Retype only what runs from the beginning of the data through the line with "P. Szecowka and"; please omit the pictures and keep every line exact.
**** INFORMATION ****
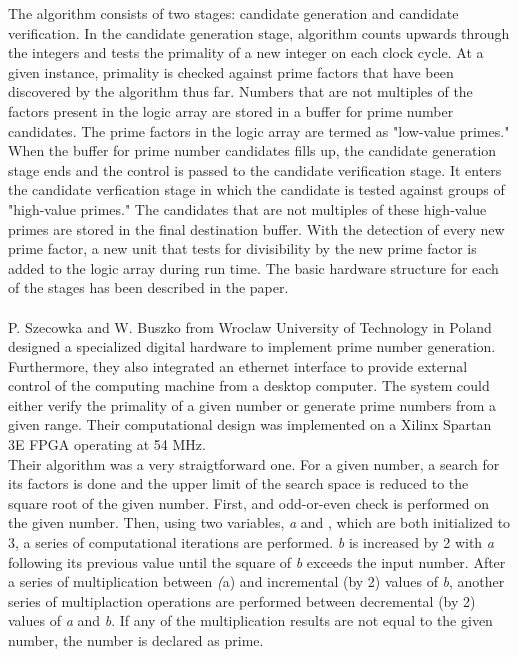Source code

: \documentclass[journal]{IEEEtran}
\begin{document}
The algorithm consists of two stages: candidate generation and candidate verification. In the candidate generation stage, algorithm counts upwards through the integers and tests the primality of a new integer on each clock cycle. At a given instance, primality is checked against prime factors that have been discovered by the algorithm thus far. Numbers that are not multiples of the factors present in the logic array are stored in a buffer for prime number candidates. The prime factors in the logic array are termed as "low-value primes." When the buffer for prime number candidates fills up, the candidate generation stage ends and the control is passed to the candidate verification stage. It enters the candidate verfication stage in which the candidate is tested against groups of "high-value primes." The candidates that are not multiples of these high-value primes are stored in the final destination buffer. With the detection of every new prime factor, a new unit that tests for divisibility by the new prime factor is added to the logic array during run time. The basic hardware structure for each of the stages has been described in the paper. \\

\\
P. Szecowka and W. Buszko from Wroclaw University of Technology in Poland designed a specialized digital hardware to implement prime number generation. Furthermore, they also integrated an ethernet interface to provide external control of the computing machine from a desktop computer. The system could either verify the primality of a given number or generate prime numbers from a given range. Their computational design was implemented on a Xilinx Spartan 3E FPGA operating at 54 MHz. \\

Their algorithm was a very straigtforward one. For a given number, a search for its factors is done and the upper limit of the search space is reduced to the square root of the given number. First, and odd-or-even check is performed on the given number. Then, using two variables, \textit{a} and , which are both initialized to 3, a series of computational iterations are performed. \textit{b} is increased by 2 with \textit{a} following its previous value until the square of \textit{b} exceeds the input number. After a series of multiplication between \textit(a) and incremental (by 2) values of \textit{b}, another series of multiplaction operations are performed between decremental (by 2) values of \textit{a} and \textit{b}. If any of the multiplication results are not equal to the given number, the number is declared as prime\cite{polandPrime}. \\
\end{document}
****
EXERCISE RESPONSE »
Source code

: \documentclass[journal]{IEEEtran}
\begin{document}
The algorithm consists of two stages: candidate generation and candidate verification. In the candidate generation stage, algorithm counts upwards through the integers and tests the primality of a new integer on each clock cycle. At a given instance, primality is checked against prime factors that have been discovered by the algorithm thus far. Numbers that are not multiples of the factors present in the logic array are stored in a buffer for prime number candidates. The prime factors in the logic array are termed as "low-value primes." When the buffer for prime number candidates fills up, the candidate generation stage ends and the control is passed to the candidate verification stage. It enters the candidate verfication stage in which the candidate is tested against groups of "high-value primes." The candidates that are not multiples of these high-value primes are stored in the final destination buffer. With the detection of every new prime factor, a new unit that tests for divisibility by the new prime factor is added to the logic array during run time. The basic hardware structure for each of the stages has been described in the paper. \\

\\
P. Szecowka and W. Buszko from Wroclaw University of Technology in Poland designed a specialized digital hardware to implement prime number generation. Furthermore, they also integrated an ethernet interface to provide external control of the computing machine from a desktop computer. The system could either verify the primality of a given number or generate prime numbers from a given range. Their computational design was implemented on a Xilinx Spartan 3E FPGA operating at 54 MHz. \\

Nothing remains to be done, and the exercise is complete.